Costa's Hummingbird Photos
Saturday, October 8, 2005
This is one of the higher speed shots I have taken of
the hummers in the Palm Springs area. I usually take a
slower shot that shows more motion in the wings, but
it is nice to try a variety of things. The shutter speed
was actually not that fast, it was helped out buy the fact that
I just happened to hit the shutter at the top of his wing sweep.
This guy has some amazing throat feathers that stick out on the sides.
I get a lot of questions about my hummingbird shots...
How fast was the shutter speed?
Actually, relatively slow. 60th to 250th of a second. And, it is not usually the shutter that freezes the motion of their wings. Normally a high speed strobe is used which can go down to as little as a millionth of a second because it does not depend upon the mechanics of moving a shutter.
Some commercial shots are even staged with a high speed strobe and camera outfitted with an infrared trigger. The trigger fires the shutter (and the camera fires the strobe) when something breaks the beam in front of the camera. Cool use of technology, but if you depend upon the technology completely you will get a very clinical image that does not look at all life-like.
I don't use a strobe for two reasons. I think the resulting photos look too clinical and just like any other bird and, I don't have one. :-D
You must have an impressive lens, what kind is it?
Most of my hummers are shot with an average Canon 70-200mm zoom lens. I am just very patient when it comes to watching these guys, I have spent over an hour at times to let them get comfortable with me.
Did you use a tripod? Did you set up the shot in advance?
Nope, with very few exceptions these are handheld shots taken while wandering around where the hummers frequent. I like the freedom to move around and get exactly what I want.
Wednesday, August 10, 2005
There have been some really important people interested
in my hummingbirds at the shows lately. :)
(see yesterday's post)
So I decided to look through some of the
images I still have tucked away.
This was one of the first ones that
jumped out at me.
The one in flight is exactly what I love to capture when I am chasing hummers. His face is sharp and his beak, but you can still see the movement of flight. And, the guy on the feeder looks like he is conducting an orchestra.

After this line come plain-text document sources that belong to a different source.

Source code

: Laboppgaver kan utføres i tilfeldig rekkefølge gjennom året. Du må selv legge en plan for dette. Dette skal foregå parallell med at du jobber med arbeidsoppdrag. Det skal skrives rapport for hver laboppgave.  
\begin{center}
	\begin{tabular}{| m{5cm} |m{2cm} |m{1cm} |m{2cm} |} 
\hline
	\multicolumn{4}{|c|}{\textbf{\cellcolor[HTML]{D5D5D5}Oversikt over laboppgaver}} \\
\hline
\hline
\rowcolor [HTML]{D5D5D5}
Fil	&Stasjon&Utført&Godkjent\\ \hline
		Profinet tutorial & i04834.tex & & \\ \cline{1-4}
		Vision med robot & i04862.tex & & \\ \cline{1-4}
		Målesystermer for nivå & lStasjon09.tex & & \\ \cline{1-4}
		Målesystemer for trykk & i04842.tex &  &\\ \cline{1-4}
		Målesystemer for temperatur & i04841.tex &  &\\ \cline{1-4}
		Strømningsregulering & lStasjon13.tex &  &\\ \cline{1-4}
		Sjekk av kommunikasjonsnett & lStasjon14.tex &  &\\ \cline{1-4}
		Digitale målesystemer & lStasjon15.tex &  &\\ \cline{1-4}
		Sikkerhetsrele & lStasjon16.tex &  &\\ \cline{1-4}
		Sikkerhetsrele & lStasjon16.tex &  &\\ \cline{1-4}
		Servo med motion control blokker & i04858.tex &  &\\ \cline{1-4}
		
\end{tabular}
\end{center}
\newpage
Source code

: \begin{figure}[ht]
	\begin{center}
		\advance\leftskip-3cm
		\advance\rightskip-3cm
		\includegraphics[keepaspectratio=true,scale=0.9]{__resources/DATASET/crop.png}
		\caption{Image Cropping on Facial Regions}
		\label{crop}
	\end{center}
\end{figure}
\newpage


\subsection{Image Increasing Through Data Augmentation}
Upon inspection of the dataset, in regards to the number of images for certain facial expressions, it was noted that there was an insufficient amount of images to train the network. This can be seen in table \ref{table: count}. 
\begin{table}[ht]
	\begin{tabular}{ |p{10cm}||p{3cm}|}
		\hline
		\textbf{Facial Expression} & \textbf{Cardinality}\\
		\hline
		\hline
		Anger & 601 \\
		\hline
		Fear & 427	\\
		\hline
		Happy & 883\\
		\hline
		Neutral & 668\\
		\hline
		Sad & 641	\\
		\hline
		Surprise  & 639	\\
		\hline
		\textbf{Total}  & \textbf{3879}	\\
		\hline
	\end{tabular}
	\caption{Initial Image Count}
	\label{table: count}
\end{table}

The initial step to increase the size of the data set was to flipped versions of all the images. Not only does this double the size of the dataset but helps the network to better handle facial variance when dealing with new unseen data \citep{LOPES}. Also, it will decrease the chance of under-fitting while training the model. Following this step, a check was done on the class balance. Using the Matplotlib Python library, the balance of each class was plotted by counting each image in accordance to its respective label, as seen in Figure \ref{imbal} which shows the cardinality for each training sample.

Many of the hummingbird shots you see are done with a strobe, a very fast flash. A strobe freezes the action and you do not have to depend upon the speed of the camera's shutter. The best cameras these days reach their limits at around 1/8000th of a second, my AE-1 goes down to 1/1000th. This image was taken between 1/100th and 1/250th of a second. Extremely high speed strobes can go down to a millionth of a second, because they do not depend upon mechanics like shutters.
Unfortunately strobe images come out looking a little clinical for my tastes. But then again, they are all just tools it really depends upon how you use them.
Friday, June 3, 2005
You don't often find them sitting thoughtfully. Perhaps the 113° F Heat had something to do with it. This guy had just finished a big meal at a huge feeder not far from the Bougainvillea, and this was about as far as he could get after his feast.